━━━━━ Records supplied
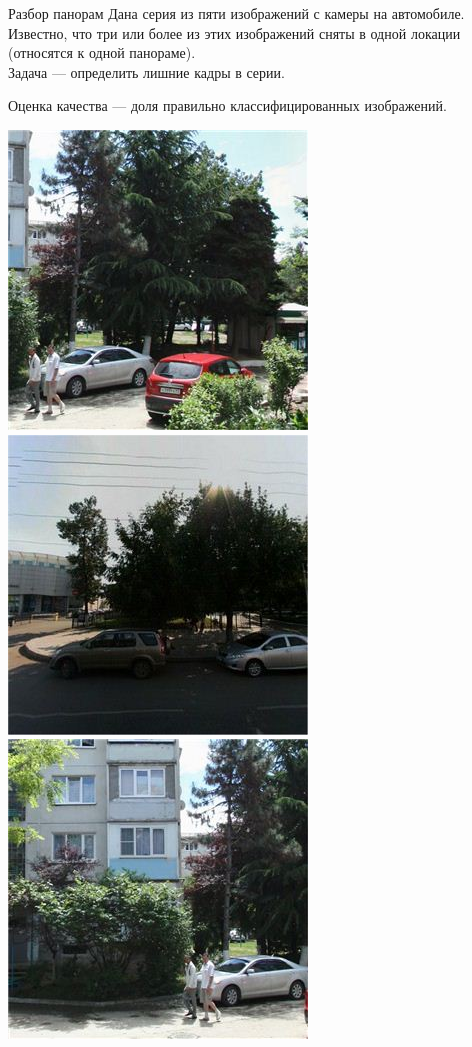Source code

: \documentclass[14pt,mathserif,aspectratio=43]{beamer}
\begin{document}
\begin{frame}{Разбор панорам}
    Дана серия из пяти изображений с камеры на автомобиле. \\
    Известно, что три или более из этих изображений сняты в одной локации (относятся к одной панораме). \\
    Задача --- определить лишние кадры в серии. \\
    
    \bigskip

    Оценка качества --- доля правильно классифицированных изображений. \\

	\bigskip

    \includegraphics[scale=0.25]{1_1.jpg}
    \includegraphics[scale=0.25]{1_2.jpg}
	\includegraphics[scale=0.25]{1_3.jpg}

\end{frame}
\end{document}
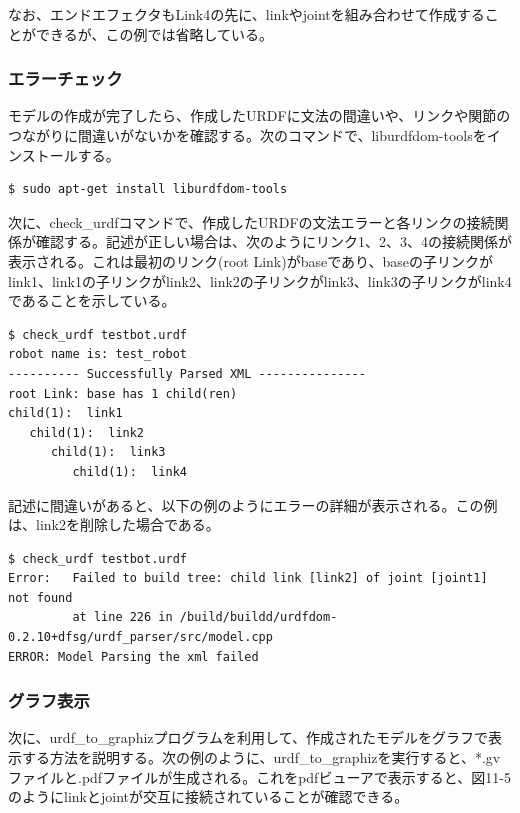 なお、エンドエフェクタもLink4の先に、linkやjointを組み合わせて作成することができるが、この例では省略している。

\subsubsection{エラーチェック}

モデルの作成が完了したら、作成したURDFに文法の間違いや、リンクや関節のつながりに間違いがないかを確認する。次のコマンドで、liburdfdom-toolsをインストールする。

\begin{lstlisting}[language=ROS]
$ sudo apt-get install liburdfdom-tools
\end{lstlisting}

次に、check\_urdfコマンドで、作成したURDFの文法エラーと各リンクの接続関係が確認する。記述が正しい場合は、次のようにリンク1、2、3、4の接続関係が表示される。これは最初のリンク(root Link)がbaseであり、baseの子リンクがlink1、link1の子リンクがlink2、link2の子リンクがlink3、link3の子リンクがlink4であることを示している。

\begin{lstlisting}[language=ROS]
$ check_urdf testbot.urdf
robot name is: test_robot
---------- Successfully Parsed XML ---------------
root Link: base has 1 child(ren)
child(1):  link1
   child(1):  link2
      child(1):  link3
         child(1):  link4
\end{lstlisting}

記述に間違いがあると、以下の例のようにエラーの詳細が表示される。この例は、link2を削除した場合である。

\begin{lstlisting}[language=ROS]
$ check_urdf testbot.urdf
Error:   Failed to build tree: child link [link2] of joint [joint1] not found
         at line 226 in /build/buildd/urdfdom-0.2.10+dfsg/urdf_parser/src/model.cpp
ERROR: Model Parsing the xml failed
\end{lstlisting}

\subsubsection{グラフ表示}
次に、urdf\_to\_graphizプログラムを利用して、作成されたモデルをグラフで表示する方法を説明する。次の例のように、urdf\_to\_graphizを実行すると、*.gvファイルと.pdfファイルが生成される。これをpdfビューアで表示すると、図11-5のようにlinkとjointが交互に接続されていることが確認できる。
━━━━━━━━━━
Work request:
Whenever the word "build" occurs in a line above, copy that line.

Response area:
Error:   Failed to build tree: child link [link2] of joint [joint1] not found
         at line 226 in /build/buildd/urdfdom-0.2.10+dfsg/urdf_parser/src/model.cpp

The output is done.